Most recently, Roland and Oliver Bartlett studied satellite images. They used color to analyze extent of vegetation over a wide swath of the Antarctic Peninsula. Bartlett is a remote sensing scientist at the University of Hertfordshire in England. The pair’s analysis suggested that green areas on the Peninsula expanded rapidly from 1986 to 2021.

Such data suggest Antarctica’s sparse greenery is already responding to a climate-related fever of just 1 to 2 degrees C (1.8 to 3.6 degrees F). By 2100, total warming on the Antarctic Peninsula will likely reach 2.3 to 6.1 degrees C (4.1 to 11 degrees F). That’s according to new projections published February 20 in Frontiers in Environmental Science. Even if warming happens more slowly, it’s possible that by 2300, the Peninsula could warm by 4 to 8 degrees C (7.2 to 14.4 degrees F). It will depend on how much more greenhouse gases humans produce.

That much warming could have huge effects. Right now, the average summer temperature on King George Island is around 1.5 °C (34.7 °F). But by 2300, its average summer temperature could hit 5 to 9 °C (41 to 48 °F). That’s similar to some cities in northern Siberia, in Russia, where trees line the streets.

Warm summers are already causing hundreds of Antarctic glaciers to melt and retreat. One study estimates that within 75 years, ice-free sections of the northern Peninsula could nearly triple — to 19,000 square kilometers (7,300 square miles). That’s an area larger than the state of Connecticut.

Even then, ice will still cover most of the Antarctic Peninsula. But retreating glaciers will leave thousands of ice-free patches along coastlines. Green landscapes could take root in these.

Ecology Glacier on King George Island has already retreated 800 meters (half a mile) since 1985. The newly exposed ground is strewn with rocks and sand. Soil will have to form before most plants and animals can easily take hold.

But that can happen in just decades, says Adams at Brigham Young.

Stinky fish and penguin poo

Adams has studied the return of life in other places where glaciers have retreated.

At first, single-celled microbes chew on rocks. They release nutrients, such as phosphorus, iron and calcium. That allows lichens and moss to move in, followed by Antarctic grass or pearlwort.

Plants accelerate soil-forming, Adams says. “They’re actually physically cracking rocks open with their roots.”

Seabirds, penguins or seals may form new summer colonies.

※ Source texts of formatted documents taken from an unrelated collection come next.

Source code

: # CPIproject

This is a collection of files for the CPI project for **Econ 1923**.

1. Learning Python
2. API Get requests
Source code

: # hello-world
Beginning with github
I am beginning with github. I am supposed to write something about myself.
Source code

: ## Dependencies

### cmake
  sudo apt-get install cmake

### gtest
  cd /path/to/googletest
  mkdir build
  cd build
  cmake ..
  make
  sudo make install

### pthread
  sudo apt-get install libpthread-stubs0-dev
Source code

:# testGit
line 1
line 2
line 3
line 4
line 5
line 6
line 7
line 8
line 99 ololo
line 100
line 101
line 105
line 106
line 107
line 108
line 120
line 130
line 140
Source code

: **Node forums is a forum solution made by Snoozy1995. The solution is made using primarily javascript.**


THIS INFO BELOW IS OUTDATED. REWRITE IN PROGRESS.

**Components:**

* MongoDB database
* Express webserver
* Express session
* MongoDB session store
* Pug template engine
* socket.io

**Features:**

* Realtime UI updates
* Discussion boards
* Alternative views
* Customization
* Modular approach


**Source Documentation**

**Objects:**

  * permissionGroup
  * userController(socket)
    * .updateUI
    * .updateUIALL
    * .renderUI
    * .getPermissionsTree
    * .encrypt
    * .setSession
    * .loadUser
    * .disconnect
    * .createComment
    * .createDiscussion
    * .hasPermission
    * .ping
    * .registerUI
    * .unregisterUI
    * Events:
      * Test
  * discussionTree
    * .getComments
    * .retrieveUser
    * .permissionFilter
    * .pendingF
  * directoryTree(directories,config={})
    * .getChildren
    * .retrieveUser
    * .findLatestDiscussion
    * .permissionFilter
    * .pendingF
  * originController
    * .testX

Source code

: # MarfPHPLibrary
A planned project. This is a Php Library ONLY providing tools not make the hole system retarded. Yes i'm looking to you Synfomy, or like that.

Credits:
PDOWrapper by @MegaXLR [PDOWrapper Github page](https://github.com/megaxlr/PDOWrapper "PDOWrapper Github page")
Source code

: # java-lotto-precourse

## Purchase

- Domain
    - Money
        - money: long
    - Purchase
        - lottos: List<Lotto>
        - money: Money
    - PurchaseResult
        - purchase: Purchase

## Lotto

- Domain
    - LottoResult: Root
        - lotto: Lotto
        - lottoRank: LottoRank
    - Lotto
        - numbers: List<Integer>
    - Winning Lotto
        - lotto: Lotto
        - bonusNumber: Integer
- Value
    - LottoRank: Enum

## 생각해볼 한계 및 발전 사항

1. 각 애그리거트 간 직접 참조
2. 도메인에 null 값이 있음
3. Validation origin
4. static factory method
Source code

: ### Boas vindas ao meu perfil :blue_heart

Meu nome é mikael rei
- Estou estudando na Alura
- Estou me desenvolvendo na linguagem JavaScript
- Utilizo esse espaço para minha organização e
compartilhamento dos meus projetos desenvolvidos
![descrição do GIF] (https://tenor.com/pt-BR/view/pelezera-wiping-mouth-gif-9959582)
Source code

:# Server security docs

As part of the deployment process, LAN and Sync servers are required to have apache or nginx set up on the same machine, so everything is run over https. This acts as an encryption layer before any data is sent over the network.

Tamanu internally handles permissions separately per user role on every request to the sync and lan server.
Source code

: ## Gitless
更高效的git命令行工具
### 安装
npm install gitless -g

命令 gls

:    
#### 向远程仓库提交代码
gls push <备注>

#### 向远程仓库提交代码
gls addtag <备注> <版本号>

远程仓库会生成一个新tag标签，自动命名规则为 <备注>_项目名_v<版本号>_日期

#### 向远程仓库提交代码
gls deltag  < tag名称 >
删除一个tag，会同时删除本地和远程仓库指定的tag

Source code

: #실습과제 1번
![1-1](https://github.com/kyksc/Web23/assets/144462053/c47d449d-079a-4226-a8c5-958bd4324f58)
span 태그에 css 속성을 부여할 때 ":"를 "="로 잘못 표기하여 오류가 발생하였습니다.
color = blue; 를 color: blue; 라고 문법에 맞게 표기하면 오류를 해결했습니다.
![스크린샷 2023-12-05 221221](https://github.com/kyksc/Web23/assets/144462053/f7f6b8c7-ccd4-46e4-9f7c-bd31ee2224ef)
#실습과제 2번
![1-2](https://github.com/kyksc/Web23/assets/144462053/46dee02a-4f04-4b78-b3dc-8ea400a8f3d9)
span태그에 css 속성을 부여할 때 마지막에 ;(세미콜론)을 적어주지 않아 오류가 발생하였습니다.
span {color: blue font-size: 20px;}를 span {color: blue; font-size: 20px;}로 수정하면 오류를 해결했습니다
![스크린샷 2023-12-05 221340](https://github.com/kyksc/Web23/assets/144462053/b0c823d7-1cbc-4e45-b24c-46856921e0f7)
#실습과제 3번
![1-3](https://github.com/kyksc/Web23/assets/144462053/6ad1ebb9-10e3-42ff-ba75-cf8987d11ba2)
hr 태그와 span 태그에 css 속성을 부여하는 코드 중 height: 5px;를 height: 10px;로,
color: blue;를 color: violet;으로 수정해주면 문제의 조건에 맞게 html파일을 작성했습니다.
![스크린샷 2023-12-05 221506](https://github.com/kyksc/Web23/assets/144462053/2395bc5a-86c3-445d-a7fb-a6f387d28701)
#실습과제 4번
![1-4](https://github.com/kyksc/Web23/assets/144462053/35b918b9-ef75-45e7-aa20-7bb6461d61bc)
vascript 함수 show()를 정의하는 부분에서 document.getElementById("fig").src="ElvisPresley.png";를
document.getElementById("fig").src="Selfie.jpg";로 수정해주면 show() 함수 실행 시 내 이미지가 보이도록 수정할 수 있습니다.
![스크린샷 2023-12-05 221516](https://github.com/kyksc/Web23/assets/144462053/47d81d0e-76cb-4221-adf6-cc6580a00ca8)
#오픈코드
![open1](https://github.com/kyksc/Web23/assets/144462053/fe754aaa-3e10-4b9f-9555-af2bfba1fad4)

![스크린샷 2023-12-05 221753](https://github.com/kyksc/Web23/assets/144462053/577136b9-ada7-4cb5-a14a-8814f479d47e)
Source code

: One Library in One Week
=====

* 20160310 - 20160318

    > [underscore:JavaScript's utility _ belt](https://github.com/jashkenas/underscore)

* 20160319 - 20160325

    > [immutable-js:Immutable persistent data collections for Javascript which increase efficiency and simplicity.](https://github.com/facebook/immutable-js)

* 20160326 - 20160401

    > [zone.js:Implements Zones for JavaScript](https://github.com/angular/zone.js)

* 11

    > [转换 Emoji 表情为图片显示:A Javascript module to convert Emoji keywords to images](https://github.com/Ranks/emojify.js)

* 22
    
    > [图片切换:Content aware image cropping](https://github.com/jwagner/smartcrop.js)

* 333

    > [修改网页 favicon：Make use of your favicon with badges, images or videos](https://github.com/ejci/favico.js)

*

This could further speed the arrival of plants, says Juliana Souza-Kasprzyk. She works at Adam Mickiewicz University in Poznan, Poland. A biologist, she’s spent several summers studying these colonies on King George Island.

a bunch of penguins waddling around an Antarctic meadow
The future of Antarctic mainland could one day resemble this grassy meadow full of king penguins on the subantarctic South Georgia Island.Cindy Kassab/The Image Bank/Getty Images Plus

“In these areas,” Souza-Kasprzyk says, “you have more vegetation.” And that makes sense. Birds and seals hunt fish and krill in the ocean, then poop on land. Their wastes ferry tons of fertilizing nutrients from ocean to land each year. “They are enriching the soils,” she explains.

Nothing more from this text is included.